==== PROVIDED INFORMATION
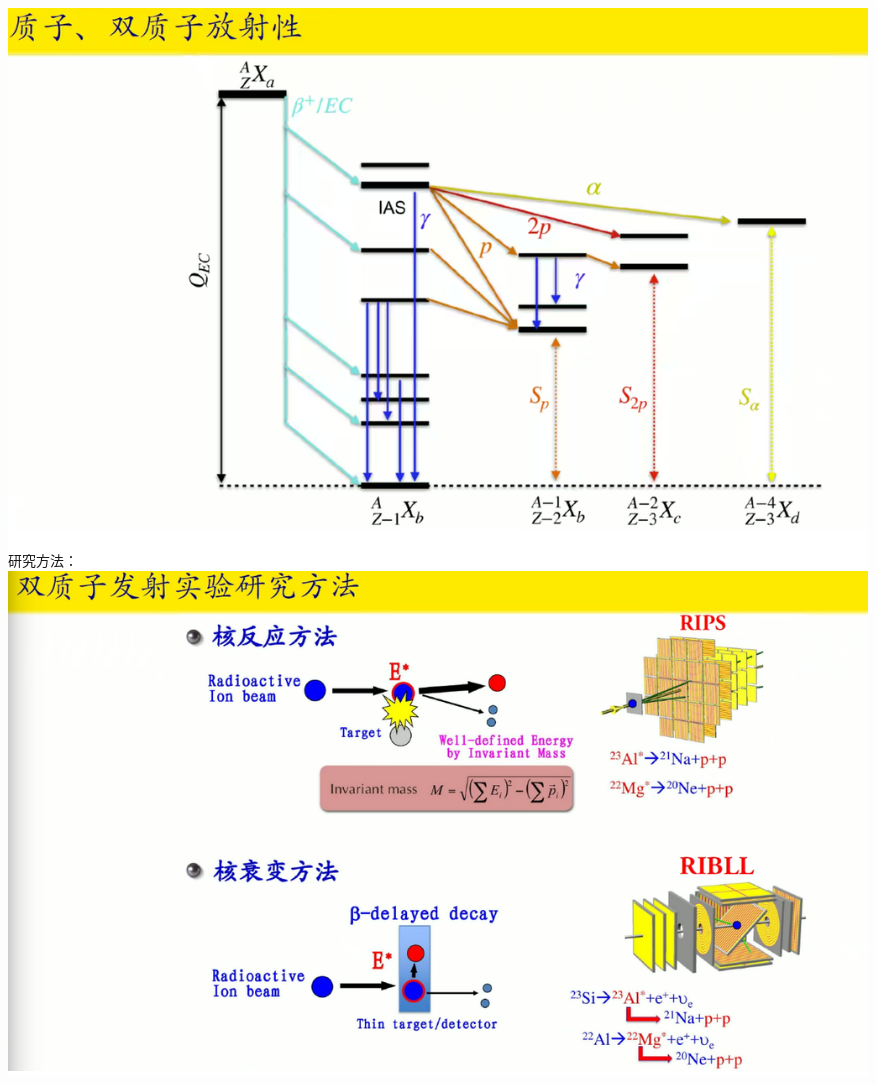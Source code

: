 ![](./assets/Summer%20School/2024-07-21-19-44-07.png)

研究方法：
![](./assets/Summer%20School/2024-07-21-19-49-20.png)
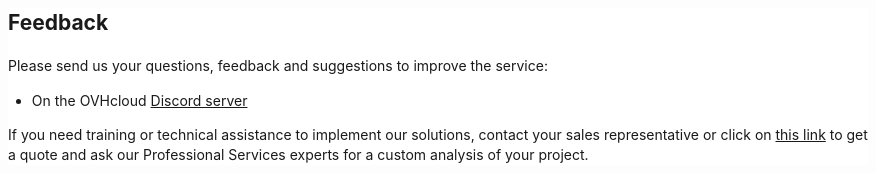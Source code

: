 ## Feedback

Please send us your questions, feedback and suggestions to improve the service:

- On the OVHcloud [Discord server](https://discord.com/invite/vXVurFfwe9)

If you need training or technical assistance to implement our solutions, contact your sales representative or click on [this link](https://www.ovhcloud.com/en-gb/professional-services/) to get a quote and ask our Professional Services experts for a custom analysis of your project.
========
==== PROVIDED INFORMATION
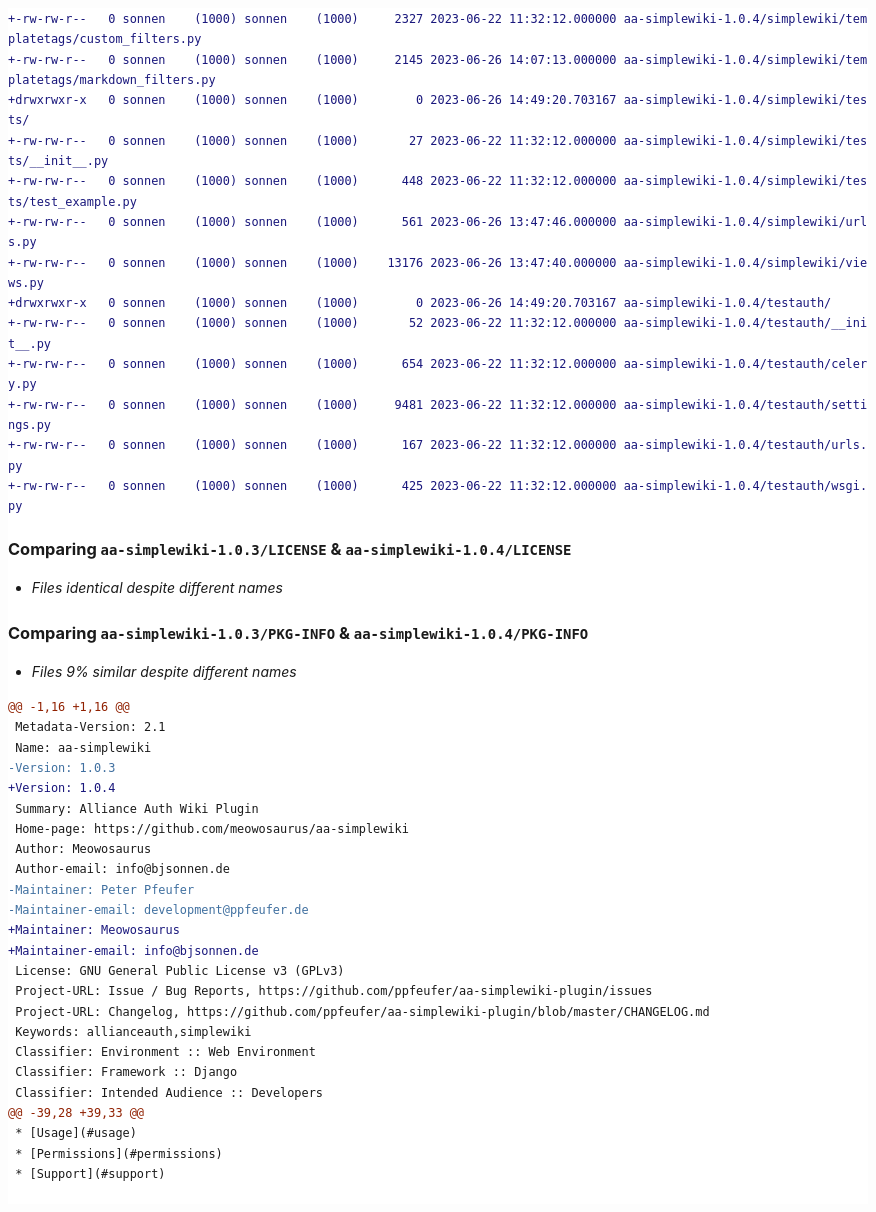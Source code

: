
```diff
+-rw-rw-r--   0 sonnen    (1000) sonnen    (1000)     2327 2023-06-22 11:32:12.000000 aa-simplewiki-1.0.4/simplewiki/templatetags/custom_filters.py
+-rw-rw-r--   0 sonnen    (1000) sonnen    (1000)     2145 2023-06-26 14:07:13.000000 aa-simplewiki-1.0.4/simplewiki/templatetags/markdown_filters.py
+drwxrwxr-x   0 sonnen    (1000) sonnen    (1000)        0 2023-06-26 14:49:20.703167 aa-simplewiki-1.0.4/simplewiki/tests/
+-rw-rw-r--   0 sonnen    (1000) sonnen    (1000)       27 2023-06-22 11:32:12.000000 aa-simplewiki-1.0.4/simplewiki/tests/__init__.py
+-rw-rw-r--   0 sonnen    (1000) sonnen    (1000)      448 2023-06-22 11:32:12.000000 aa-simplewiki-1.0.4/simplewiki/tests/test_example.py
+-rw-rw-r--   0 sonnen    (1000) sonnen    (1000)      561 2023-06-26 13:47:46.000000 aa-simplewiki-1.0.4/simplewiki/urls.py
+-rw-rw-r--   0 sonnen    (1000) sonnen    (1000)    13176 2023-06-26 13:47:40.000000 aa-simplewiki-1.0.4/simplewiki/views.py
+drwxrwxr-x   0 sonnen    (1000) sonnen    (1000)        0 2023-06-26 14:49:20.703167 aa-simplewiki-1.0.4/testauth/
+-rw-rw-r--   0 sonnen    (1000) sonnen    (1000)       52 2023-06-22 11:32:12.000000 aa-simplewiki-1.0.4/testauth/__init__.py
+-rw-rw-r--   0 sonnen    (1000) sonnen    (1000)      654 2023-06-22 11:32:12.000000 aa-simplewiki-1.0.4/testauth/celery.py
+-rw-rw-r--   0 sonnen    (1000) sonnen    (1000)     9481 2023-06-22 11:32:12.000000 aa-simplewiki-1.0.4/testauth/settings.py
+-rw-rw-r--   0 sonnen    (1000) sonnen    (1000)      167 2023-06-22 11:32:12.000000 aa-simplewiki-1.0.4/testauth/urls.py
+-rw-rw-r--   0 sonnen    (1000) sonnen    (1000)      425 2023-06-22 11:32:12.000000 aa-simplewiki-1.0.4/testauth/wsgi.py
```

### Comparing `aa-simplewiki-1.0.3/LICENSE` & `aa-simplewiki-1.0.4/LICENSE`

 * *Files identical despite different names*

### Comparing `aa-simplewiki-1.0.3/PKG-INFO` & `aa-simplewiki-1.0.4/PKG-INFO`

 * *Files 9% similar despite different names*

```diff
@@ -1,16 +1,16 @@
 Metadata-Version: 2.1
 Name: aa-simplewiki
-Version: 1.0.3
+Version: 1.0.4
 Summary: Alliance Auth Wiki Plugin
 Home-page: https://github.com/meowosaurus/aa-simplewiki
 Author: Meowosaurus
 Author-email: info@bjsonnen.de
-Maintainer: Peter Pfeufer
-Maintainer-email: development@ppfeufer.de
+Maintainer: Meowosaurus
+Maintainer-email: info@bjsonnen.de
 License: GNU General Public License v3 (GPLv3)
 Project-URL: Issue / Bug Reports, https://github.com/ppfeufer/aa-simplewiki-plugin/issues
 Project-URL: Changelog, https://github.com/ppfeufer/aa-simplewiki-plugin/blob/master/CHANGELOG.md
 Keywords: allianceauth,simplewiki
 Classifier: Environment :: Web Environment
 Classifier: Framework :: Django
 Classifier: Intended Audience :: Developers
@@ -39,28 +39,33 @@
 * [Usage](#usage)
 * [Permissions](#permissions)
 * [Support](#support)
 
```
========
In the listing above, how many lines include the string "ppfeufer"? Reply with the number alone.

**COMPLETED TASK**
3